▸ **EXERCISE GOAL**
Copy out the entries below exactly as they stand, but only from the line containing "OpenTripPlanner, we estimated" through the line containing "separate measures of".

──────── RECORDS FOR PROCESSING

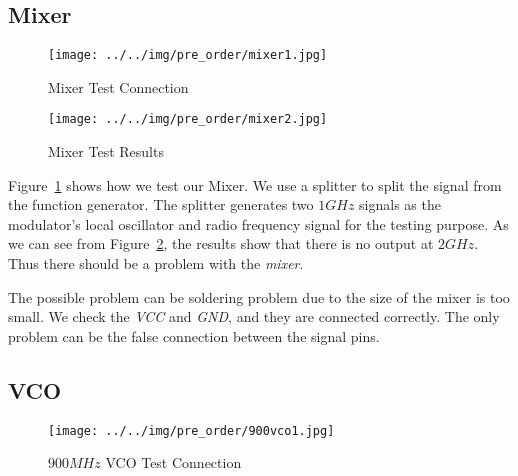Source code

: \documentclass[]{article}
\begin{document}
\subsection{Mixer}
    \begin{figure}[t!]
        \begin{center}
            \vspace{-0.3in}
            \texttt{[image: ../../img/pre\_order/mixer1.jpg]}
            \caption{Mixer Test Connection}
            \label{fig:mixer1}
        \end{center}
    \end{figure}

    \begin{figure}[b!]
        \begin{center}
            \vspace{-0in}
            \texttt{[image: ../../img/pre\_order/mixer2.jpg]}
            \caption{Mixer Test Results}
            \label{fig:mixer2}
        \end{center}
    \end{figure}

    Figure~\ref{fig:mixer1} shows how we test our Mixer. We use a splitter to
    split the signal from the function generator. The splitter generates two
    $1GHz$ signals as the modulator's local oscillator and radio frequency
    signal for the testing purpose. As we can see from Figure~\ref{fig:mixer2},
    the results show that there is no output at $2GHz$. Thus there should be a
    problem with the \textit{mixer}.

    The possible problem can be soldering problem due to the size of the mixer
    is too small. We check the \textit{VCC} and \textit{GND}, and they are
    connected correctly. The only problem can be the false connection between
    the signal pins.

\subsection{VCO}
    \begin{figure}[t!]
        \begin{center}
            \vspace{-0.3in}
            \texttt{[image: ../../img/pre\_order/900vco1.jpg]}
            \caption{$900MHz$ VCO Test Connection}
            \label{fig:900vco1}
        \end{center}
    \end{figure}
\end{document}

────────────────
──────── RECORDS FOR PROCESSING

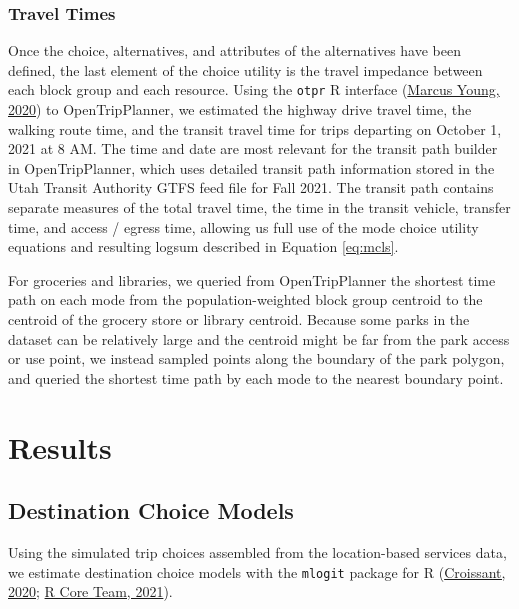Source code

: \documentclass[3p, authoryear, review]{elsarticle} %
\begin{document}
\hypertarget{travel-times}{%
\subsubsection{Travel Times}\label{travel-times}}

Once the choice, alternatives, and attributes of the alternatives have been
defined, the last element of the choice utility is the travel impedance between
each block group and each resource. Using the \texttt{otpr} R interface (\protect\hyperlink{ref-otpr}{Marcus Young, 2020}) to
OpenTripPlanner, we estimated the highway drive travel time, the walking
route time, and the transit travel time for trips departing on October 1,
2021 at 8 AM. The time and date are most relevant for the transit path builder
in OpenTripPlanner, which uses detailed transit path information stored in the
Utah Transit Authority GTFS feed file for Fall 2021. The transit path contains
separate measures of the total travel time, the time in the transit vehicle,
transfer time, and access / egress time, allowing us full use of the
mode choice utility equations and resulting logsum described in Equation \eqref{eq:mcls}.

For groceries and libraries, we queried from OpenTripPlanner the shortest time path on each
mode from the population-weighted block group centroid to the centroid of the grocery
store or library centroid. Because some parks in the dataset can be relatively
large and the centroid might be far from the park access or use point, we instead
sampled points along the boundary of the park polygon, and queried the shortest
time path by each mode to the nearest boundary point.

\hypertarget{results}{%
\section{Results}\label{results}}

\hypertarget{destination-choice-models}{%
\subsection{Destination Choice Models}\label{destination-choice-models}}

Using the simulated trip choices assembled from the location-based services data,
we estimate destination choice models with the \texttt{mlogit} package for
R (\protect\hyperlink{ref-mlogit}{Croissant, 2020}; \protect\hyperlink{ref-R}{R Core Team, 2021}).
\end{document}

────────────────

▸ **RESULT FOR THIS EXERCISE**
OpenTripPlanner, we estimated the highway drive travel time, the walking
route time, and the transit travel time for trips departing on October 1,
2021 at 8 AM. The time and date are most relevant for the transit path builder
in OpenTripPlanner, which uses detailed transit path information stored in the
Utah Transit Authority GTFS feed file for Fall 2021. The transit path contains
separate measures of the total travel time, the time in the transit vehicle,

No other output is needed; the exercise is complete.